Exercise directions | When you reach the records below, output each one exactly.

Listed records |
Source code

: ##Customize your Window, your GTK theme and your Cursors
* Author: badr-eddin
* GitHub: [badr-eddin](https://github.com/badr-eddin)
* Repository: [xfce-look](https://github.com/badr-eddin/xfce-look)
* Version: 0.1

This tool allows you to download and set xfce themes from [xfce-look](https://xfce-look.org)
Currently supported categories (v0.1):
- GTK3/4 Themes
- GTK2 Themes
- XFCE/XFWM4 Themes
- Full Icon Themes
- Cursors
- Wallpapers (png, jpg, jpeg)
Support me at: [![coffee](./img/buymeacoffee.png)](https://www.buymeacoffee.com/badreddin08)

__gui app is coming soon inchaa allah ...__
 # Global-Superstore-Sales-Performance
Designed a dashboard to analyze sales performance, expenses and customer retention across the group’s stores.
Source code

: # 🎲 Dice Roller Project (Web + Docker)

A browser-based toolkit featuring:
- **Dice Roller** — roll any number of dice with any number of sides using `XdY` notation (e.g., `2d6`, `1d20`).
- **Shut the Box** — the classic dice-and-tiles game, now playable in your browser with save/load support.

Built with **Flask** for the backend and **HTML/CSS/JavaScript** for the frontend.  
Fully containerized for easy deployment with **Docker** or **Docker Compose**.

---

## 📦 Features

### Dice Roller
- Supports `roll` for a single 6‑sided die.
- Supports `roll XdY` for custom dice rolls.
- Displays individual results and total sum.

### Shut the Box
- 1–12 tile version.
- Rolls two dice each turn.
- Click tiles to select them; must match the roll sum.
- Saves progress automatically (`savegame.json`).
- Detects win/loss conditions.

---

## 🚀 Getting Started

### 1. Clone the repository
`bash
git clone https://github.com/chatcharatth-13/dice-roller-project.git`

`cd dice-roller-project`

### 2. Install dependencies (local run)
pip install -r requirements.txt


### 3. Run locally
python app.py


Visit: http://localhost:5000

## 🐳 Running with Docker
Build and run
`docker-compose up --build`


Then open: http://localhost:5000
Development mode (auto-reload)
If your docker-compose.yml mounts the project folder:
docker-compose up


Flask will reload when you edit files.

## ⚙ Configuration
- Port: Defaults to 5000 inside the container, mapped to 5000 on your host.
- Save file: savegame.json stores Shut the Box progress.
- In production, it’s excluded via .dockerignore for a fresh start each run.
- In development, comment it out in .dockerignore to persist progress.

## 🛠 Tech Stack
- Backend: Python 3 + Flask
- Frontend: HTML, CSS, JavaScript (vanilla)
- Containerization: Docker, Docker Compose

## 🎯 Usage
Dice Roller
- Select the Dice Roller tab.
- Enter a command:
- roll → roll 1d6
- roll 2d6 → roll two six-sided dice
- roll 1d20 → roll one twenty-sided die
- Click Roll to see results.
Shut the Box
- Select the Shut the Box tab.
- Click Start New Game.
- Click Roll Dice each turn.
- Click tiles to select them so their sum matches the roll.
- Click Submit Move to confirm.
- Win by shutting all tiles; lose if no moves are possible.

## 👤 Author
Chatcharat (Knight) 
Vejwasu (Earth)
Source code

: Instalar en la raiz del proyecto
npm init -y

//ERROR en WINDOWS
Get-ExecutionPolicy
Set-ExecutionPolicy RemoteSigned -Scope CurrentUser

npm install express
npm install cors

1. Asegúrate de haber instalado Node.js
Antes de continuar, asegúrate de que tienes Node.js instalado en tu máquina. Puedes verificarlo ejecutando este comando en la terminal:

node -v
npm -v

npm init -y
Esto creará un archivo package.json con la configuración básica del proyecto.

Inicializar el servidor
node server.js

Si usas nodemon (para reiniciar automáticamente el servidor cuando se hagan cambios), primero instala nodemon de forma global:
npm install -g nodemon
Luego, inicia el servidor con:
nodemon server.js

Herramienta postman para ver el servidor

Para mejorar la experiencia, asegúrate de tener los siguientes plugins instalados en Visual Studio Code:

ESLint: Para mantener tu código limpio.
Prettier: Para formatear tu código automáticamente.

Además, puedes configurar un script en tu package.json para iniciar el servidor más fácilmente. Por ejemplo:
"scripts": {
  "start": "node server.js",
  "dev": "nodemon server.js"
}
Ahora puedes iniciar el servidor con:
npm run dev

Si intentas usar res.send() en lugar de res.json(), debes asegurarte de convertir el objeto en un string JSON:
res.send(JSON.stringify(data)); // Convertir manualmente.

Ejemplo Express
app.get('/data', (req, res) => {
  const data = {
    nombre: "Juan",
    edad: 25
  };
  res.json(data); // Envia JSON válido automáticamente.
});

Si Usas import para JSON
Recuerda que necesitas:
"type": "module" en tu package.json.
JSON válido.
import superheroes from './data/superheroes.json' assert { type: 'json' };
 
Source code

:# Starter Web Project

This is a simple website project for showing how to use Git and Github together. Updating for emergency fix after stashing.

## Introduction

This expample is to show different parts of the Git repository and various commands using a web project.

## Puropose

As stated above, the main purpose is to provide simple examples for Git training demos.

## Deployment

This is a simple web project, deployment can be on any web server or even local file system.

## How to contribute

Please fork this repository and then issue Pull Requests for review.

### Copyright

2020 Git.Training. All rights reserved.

Task answer |
Source code

: ##Customize your Window, your GTK theme and your Cursors
* Author: badr-eddin
* GitHub: [badr-eddin](https://github.com/badr-eddin)
* Repository: [xfce-look](https://github.com/badr-eddin/xfce-look)
* Version: 0.1

This tool allows you to download and set xfce themes from [xfce-look](https://xfce-look.org)
Currently supported categories (v0.1):
- GTK3/4 Themes
- GTK2 Themes
- XFCE/XFWM4 Themes
- Full Icon Themes
- Cursors
- Wallpapers (png, jpg, jpeg)
Support me at: [![coffee](./img/buymeacoffee.png)](https://www.buymeacoffee.com/badreddin08)

__gui app is coming soon inchaa allah ...__
 # Global-Superstore-Sales-Performance
Designed a dashboard to analyze sales performance, expenses and customer retention across the group’s stores.
Source code

: # 🎲 Dice Roller Project (Web + Docker)

A browser-based toolkit featuring:
- **Dice Roller** — roll any number of dice with any number of sides using `XdY` notation (e.g., `2d6`, `1d20`).
- **Shut the Box** — the classic dice-and-tiles game, now playable in your browser with save/load support.

Built with **Flask** for the backend and **HTML/CSS/JavaScript** for the frontend.  
Fully containerized for easy deployment with **Docker** or **Docker Compose**.

---

## 📦 Features

### Dice Roller
- Supports `roll` for a single 6‑sided die.
- Supports `roll XdY` for custom dice rolls.
- Displays individual results and total sum.

### Shut the Box
- 1–12 tile version.
- Rolls two dice each turn.
- Click tiles to select them; must match the roll sum.
- Saves progress automatically (`savegame.json`).
- Detects win/loss conditions.

---

## 🚀 Getting Started

### 1. Clone the repository
`bash
git clone https://github.com/chatcharatth-13/dice-roller-project.git`

`cd dice-roller-project`

### 2. Install dependencies (local run)
pip install -r requirements.txt


### 3. Run locally
python app.py


Visit: http://localhost:5000

## 🐳 Running with Docker
Build and run
`docker-compose up --build`


Then open: http://localhost:5000
Development mode (auto-reload)
If your docker-compose.yml mounts the project folder:
docker-compose up


Flask will reload when you edit files.

## ⚙ Configuration
- Port: Defaults to 5000 inside the container, mapped to 5000 on your host.
- Save file: savegame.json stores Shut the Box progress.
- In production, it’s excluded via .dockerignore for a fresh start each run.
- In development, comment it out in .dockerignore to persist progress.

## 🛠 Tech Stack
- Backend: Python 3 + Flask
- Frontend: HTML, CSS, JavaScript (vanilla)
- Containerization: Docker, Docker Compose

## 🎯 Usage
Dice Roller
- Select the Dice Roller tab.
- Enter a command:
- roll → roll 1d6
- roll 2d6 → roll two six-sided dice
- roll 1d20 → roll one twenty-sided die
- Click Roll to see results.
Shut the Box
- Select the Shut the Box tab.
- Click Start New Game.
- Click Roll Dice each turn.
- Click tiles to select them so their sum matches the roll.
- Click Submit Move to confirm.
- Win by shutting all tiles; lose if no moves are possible.

## 👤 Author
Chatcharat (Knight) 
Vejwasu (Earth)
Source code

: Instalar en la raiz del proyecto
npm init -y

//ERROR en WINDOWS
Get-ExecutionPolicy
Set-ExecutionPolicy RemoteSigned -Scope CurrentUser

npm install express
npm install cors

1. Asegúrate de haber instalado Node.js
Antes de continuar, asegúrate de que tienes Node.js instalado en tu máquina. Puedes verificarlo ejecutando este comando en la terminal:

node -v
npm -v

npm init -y
Esto creará un archivo package.json con la configuración básica del proyecto.

Inicializar el servidor
node server.js

Si usas nodemon (para reiniciar automáticamente el servidor cuando se hagan cambios), primero instala nodemon de forma global:
npm install -g nodemon
Luego, inicia el servidor con:
nodemon server.js

Herramienta postman para ver el servidor

Para mejorar la experiencia, asegúrate de tener los siguientes plugins instalados en Visual Studio Code:

ESLint: Para mantener tu código limpio.
Prettier: Para formatear tu código automáticamente.

Además, puedes configurar un script en tu package.json para iniciar el servidor más fácilmente. Por ejemplo:
"scripts": {
  "start": "node server.js",
  "dev": "nodemon server.js"
}
Ahora puedes iniciar el servidor con:
npm run dev

Si intentas usar res.send() en lugar de res.json(), debes asegurarte de convertir el objeto en un string JSON:
res.send(JSON.stringify(data)); // Convertir manualmente.

Ejemplo Express
app.get('/data', (req, res) => {
  const data = {
    nombre: "Juan",
    edad: 25
  };
  res.json(data); // Envia JSON válido automáticamente.
});

Si Usas import para JSON
Recuerda que necesitas:
"type": "module" en tu package.json.
JSON válido.
import superheroes from './data/superheroes.json' assert { type: 'json' };
 
Source code

:# Starter Web Project

This is a simple website project for showing how to use Git and Github together. Updating for emergency fix after stashing.

## Introduction

This expample is to show different parts of the Git repository and various commands using a web project.

## Puropose

As stated above, the main purpose is to provide simple examples for Git training demos.

## Deployment

This is a simple web project, deployment can be on any web server or even local file system.

## How to contribute

Please fork this repository and then issue Pull Requests for review.

### Copyright

2020 Git.Training. All rights reserved.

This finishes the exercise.